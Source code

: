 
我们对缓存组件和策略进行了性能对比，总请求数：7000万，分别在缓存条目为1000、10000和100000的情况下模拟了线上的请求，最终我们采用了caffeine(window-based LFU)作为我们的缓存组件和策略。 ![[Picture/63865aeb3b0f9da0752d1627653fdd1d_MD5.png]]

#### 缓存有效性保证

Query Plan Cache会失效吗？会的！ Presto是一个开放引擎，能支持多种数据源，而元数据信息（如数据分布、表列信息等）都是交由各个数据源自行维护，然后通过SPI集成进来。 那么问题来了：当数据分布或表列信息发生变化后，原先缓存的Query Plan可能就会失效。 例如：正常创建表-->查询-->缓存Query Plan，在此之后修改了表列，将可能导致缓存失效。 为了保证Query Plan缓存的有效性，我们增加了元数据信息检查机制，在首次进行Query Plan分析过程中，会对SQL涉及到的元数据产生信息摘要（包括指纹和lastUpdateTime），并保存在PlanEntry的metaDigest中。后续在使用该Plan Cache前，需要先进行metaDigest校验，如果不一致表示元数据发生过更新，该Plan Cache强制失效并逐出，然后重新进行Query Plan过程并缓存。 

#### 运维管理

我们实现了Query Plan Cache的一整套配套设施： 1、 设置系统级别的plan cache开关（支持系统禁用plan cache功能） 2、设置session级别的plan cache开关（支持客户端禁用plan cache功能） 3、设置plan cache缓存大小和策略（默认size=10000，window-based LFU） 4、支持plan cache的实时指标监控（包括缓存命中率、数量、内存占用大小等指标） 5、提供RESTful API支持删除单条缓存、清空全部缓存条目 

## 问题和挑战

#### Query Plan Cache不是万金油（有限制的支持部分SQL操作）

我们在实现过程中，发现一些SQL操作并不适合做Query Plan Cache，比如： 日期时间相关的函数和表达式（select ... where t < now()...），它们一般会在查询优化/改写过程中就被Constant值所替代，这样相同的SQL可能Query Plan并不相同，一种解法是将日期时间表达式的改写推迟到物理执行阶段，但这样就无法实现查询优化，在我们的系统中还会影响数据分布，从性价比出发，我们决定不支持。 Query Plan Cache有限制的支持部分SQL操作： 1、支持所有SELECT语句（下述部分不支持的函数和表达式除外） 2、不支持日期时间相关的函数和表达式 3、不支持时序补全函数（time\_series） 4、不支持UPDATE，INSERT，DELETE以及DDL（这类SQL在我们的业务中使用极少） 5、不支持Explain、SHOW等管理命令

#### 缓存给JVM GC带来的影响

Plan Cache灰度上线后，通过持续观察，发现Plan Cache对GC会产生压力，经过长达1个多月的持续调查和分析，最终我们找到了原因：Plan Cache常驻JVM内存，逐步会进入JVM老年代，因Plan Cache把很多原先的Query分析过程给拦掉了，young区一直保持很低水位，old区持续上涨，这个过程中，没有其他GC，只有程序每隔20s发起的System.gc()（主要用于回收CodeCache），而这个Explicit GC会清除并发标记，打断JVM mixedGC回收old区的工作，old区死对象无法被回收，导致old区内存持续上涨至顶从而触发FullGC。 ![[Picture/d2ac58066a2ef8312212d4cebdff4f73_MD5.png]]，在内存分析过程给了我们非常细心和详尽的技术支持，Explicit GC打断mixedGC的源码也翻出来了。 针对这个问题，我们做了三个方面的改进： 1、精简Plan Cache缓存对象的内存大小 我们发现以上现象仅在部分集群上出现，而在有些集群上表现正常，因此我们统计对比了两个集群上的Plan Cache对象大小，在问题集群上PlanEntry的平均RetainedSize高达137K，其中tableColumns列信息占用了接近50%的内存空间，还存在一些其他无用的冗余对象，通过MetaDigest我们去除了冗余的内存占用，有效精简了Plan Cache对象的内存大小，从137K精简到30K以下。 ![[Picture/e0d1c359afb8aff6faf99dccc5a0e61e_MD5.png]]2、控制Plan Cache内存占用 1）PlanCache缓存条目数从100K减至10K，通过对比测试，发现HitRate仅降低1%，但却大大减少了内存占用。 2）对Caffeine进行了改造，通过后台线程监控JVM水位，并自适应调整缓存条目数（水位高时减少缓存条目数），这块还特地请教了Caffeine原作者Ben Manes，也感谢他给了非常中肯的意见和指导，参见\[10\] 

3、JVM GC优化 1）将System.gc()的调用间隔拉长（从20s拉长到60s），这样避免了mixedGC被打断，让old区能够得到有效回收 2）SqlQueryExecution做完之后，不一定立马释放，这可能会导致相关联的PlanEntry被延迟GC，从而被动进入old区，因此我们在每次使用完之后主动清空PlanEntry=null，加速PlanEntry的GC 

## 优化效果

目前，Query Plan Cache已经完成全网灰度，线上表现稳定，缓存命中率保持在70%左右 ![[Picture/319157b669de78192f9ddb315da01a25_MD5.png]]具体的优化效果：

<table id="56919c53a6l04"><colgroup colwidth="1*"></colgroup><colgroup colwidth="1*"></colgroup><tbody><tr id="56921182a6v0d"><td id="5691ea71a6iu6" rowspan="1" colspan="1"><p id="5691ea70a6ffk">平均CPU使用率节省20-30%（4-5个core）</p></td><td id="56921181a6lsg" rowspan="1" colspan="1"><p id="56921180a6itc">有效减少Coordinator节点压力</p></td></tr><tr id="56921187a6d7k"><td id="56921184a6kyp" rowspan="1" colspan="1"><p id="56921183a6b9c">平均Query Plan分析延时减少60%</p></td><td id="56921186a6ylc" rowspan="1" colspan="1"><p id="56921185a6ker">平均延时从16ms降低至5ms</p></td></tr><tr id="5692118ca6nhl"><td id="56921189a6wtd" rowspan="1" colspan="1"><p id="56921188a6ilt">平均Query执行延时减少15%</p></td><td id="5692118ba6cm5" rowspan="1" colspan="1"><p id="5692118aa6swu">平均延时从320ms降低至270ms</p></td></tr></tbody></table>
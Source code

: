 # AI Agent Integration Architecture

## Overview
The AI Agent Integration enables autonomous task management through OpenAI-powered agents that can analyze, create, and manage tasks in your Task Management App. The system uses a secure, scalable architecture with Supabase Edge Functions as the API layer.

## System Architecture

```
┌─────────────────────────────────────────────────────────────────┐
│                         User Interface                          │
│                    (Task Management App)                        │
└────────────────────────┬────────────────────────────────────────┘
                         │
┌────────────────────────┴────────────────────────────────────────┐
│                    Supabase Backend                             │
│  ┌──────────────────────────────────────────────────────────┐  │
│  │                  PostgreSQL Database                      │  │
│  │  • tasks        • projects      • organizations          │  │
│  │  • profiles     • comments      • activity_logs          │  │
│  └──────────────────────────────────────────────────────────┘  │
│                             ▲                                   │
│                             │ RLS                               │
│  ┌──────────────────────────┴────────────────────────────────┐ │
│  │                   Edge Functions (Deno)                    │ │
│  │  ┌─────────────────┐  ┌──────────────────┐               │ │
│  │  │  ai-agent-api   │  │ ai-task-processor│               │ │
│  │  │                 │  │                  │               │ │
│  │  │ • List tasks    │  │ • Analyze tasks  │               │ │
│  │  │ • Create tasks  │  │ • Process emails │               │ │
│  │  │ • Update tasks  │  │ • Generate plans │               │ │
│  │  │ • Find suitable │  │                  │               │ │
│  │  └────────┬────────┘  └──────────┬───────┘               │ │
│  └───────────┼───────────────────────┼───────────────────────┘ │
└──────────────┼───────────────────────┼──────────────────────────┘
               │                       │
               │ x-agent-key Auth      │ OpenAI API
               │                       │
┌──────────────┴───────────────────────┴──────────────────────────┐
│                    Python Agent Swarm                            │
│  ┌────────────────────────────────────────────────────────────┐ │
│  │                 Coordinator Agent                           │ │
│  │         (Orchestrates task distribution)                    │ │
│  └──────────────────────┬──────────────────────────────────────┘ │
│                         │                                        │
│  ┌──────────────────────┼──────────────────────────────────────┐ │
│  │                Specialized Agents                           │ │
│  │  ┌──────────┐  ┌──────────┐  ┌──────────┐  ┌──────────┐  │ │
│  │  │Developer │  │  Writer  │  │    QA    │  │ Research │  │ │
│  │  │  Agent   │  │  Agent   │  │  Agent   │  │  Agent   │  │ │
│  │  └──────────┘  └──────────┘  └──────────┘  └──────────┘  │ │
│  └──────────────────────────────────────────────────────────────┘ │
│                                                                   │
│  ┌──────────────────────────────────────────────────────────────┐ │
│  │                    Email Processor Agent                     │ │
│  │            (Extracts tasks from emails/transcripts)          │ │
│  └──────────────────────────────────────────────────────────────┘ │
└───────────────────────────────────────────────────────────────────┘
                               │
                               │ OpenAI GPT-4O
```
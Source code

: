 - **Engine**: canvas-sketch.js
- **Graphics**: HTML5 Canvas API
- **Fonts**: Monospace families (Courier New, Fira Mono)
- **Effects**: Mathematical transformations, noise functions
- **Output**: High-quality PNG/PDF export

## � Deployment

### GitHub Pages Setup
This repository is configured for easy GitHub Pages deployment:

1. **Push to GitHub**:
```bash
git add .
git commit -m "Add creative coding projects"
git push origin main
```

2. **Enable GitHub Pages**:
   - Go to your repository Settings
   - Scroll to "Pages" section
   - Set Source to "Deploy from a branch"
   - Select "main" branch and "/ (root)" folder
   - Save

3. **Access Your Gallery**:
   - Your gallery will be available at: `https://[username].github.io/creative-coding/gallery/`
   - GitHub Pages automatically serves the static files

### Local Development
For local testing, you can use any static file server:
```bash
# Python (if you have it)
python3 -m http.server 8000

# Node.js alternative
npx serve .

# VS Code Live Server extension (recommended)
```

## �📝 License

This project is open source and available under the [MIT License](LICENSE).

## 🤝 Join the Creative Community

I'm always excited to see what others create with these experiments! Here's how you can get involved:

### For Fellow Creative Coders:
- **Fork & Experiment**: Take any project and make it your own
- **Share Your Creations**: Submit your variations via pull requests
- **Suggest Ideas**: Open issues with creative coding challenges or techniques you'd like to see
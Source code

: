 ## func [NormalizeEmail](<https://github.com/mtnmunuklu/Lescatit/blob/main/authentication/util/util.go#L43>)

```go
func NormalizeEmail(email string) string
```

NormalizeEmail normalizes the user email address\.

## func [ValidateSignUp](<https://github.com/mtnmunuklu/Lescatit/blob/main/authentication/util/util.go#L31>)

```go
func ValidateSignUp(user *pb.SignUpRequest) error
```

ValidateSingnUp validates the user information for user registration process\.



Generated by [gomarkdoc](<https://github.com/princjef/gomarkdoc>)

┄┄┄┄┄┄┄┄┄┄

> **Aim of the task**: Each line that includes "Lescatit" counts once; state how many such lines the listing has, with no other words.

> **Exercise result**: 2